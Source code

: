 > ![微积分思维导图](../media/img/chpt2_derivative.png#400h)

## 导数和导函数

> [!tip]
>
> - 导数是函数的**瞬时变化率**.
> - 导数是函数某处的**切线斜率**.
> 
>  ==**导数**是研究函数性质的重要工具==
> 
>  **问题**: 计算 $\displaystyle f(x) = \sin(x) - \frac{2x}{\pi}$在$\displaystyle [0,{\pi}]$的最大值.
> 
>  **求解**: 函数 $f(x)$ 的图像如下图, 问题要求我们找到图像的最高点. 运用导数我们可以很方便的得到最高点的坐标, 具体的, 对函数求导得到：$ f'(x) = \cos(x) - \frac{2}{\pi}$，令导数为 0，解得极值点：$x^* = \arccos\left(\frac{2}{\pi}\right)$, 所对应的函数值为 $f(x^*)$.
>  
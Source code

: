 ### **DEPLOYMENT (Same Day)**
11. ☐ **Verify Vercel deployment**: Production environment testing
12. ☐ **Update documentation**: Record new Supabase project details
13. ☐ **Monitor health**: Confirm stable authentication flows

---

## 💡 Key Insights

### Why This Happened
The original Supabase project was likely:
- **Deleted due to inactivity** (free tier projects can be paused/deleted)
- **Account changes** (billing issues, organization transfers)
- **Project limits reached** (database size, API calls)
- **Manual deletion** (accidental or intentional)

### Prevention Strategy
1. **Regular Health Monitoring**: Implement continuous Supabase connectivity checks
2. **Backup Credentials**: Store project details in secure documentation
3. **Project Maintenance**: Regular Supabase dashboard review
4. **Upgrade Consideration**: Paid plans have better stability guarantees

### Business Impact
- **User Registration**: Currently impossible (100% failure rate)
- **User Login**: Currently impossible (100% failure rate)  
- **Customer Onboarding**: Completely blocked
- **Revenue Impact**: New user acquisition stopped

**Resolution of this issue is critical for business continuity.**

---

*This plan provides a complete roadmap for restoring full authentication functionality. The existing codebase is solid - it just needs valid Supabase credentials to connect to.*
==*==
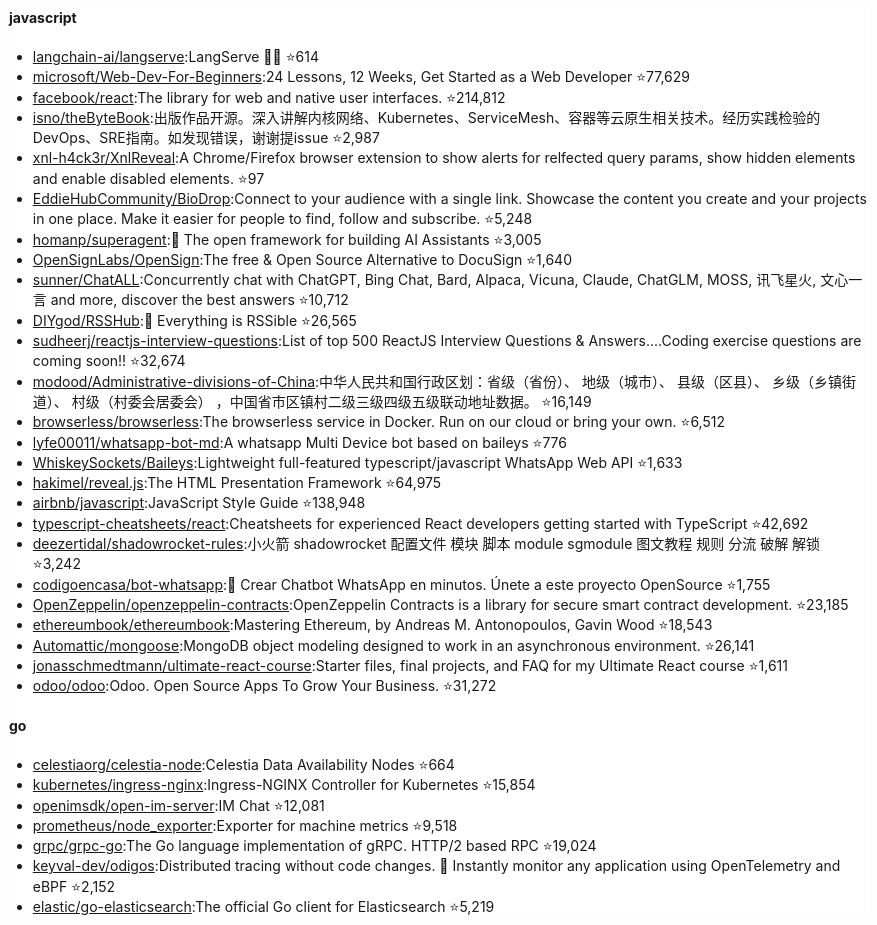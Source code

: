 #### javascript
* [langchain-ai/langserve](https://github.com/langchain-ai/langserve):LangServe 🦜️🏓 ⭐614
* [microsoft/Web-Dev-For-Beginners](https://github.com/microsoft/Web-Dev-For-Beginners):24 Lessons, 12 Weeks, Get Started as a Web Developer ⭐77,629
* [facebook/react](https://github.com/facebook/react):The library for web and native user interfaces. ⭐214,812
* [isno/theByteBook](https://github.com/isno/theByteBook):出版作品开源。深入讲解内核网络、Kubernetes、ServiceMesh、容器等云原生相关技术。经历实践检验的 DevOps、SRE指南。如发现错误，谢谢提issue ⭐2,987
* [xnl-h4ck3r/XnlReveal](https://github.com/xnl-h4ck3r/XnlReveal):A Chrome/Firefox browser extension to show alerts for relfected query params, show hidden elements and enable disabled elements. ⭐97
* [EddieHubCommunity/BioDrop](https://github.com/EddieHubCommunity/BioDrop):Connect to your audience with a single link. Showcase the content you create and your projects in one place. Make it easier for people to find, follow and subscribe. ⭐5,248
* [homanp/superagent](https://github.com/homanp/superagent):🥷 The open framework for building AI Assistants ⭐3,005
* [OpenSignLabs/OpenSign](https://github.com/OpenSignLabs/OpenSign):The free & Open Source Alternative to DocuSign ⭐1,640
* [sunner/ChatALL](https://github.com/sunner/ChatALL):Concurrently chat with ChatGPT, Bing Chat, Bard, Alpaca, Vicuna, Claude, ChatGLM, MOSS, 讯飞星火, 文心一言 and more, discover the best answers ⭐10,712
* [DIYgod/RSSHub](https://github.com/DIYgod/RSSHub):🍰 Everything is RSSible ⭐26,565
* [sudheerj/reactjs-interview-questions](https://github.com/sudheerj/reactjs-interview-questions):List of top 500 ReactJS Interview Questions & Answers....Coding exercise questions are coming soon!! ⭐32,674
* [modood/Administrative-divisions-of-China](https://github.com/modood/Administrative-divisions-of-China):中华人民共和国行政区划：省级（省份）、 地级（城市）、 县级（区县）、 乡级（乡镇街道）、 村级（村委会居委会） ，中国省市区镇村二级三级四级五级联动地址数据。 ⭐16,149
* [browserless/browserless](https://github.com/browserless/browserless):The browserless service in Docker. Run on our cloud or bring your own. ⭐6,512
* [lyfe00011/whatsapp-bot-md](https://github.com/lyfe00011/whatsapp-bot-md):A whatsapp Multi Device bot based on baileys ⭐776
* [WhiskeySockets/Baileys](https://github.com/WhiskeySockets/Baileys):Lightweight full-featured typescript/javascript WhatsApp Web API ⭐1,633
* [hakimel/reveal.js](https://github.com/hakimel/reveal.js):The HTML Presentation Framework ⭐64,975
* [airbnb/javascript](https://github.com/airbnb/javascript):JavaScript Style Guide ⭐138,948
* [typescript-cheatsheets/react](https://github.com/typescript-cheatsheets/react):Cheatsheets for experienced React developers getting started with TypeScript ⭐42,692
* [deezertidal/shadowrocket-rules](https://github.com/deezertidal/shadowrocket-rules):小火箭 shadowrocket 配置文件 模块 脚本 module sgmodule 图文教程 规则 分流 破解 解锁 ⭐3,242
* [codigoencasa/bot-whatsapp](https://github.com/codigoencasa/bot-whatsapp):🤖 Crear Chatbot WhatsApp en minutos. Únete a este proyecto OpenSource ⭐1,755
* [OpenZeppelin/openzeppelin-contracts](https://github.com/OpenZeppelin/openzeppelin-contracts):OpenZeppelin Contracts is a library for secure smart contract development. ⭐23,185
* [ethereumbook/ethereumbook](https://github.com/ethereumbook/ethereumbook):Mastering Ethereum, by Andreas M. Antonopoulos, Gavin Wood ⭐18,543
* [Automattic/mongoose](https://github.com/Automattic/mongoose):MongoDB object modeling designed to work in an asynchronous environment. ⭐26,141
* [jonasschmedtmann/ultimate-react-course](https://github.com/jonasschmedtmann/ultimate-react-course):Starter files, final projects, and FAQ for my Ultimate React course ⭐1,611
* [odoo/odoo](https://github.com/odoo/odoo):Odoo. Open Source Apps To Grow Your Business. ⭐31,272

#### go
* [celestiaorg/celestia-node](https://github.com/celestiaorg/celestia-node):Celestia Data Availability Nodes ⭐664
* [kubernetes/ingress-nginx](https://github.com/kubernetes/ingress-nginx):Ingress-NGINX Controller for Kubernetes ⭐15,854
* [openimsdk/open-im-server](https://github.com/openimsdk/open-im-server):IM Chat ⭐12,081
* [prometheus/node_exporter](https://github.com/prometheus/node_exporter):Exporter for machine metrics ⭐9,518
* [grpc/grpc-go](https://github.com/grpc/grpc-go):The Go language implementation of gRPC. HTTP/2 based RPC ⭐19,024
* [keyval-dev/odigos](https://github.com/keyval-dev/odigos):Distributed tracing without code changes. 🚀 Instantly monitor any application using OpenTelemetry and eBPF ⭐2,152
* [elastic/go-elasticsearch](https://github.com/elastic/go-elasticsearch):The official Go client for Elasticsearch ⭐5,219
==*==
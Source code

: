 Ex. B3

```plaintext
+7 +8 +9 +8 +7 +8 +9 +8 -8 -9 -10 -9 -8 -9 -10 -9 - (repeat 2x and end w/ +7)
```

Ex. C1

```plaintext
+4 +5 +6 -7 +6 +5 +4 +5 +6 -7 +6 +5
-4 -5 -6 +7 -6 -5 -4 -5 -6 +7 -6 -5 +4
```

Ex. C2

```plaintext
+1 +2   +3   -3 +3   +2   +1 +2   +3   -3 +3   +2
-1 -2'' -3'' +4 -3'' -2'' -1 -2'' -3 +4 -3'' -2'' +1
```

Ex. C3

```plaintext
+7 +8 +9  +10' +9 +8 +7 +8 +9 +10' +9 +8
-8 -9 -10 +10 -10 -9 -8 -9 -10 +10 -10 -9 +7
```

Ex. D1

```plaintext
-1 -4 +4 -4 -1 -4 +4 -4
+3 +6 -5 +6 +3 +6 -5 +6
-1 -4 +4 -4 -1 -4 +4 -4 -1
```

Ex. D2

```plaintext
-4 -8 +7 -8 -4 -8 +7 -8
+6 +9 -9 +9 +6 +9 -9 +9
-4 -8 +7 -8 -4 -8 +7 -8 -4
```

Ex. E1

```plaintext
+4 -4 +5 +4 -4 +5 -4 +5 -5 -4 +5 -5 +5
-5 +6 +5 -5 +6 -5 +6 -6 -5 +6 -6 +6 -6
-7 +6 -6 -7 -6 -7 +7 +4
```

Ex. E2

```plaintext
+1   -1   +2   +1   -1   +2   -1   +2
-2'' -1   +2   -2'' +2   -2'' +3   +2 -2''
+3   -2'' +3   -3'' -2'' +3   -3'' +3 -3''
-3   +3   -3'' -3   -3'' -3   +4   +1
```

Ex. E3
==*==
Task prompt
Restate word for word only the lines above from the line containing "and subscribe. ⭐5,248" to the line containing "with TypeScript ⭐42,692", both of them included.

Your response
* [EddieHubCommunity/BioDrop](https://github.com/EddieHubCommunity/BioDrop):Connect to your audience with a single link. Showcase the content you create and your projects in one place. Make it easier for people to find, follow and subscribe. ⭐5,248
* [homanp/superagent](https://github.com/homanp/superagent):🥷 The open framework for building AI Assistants ⭐3,005
* [OpenSignLabs/OpenSign](https://github.com/OpenSignLabs/OpenSign):The free & Open Source Alternative to DocuSign ⭐1,640
* [sunner/ChatALL](https://github.com/sunner/ChatALL):Concurrently chat with ChatGPT, Bing Chat, Bard, Alpaca, Vicuna, Claude, ChatGLM, MOSS, 讯飞星火, 文心一言 and more, discover the best answers ⭐10,712
* [DIYgod/RSSHub](https://github.com/DIYgod/RSSHub):🍰 Everything is RSSible ⭐26,565
* [sudheerj/reactjs-interview-questions](https://github.com/sudheerj/reactjs-interview-questions):List of top 500 ReactJS Interview Questions & Answers....Coding exercise questions are coming soon!! ⭐32,674
* [modood/Administrative-divisions-of-China](https://github.com/modood/Administrative-divisions-of-China):中华人民共和国行政区划：省级（省份）、 地级（城市）、 县级（区县）、 乡级（乡镇街道）、 村级（村委会居委会） ，中国省市区镇村二级三级四级五级联动地址数据。 ⭐16,149
* [browserless/browserless](https://github.com/browserless/browserless):The browserless service in Docker. Run on our cloud or bring your own. ⭐6,512
* [lyfe00011/whatsapp-bot-md](https://github.com/lyfe00011/whatsapp-bot-md):A whatsapp Multi Device bot based on baileys ⭐776
* [WhiskeySockets/Baileys](https://github.com/WhiskeySockets/Baileys):Lightweight full-featured typescript/javascript WhatsApp Web API ⭐1,633
* [hakimel/reveal.js](https://github.com/hakimel/reveal.js):The HTML Presentation Framework ⭐64,975
* [airbnb/javascript](https://github.com/airbnb/javascript):JavaScript Style Guide ⭐138,948
* [typescript-cheatsheets/react](https://github.com/typescript-cheatsheets/react):Cheatsheets for experienced React developers getting started with TypeScript ⭐42,692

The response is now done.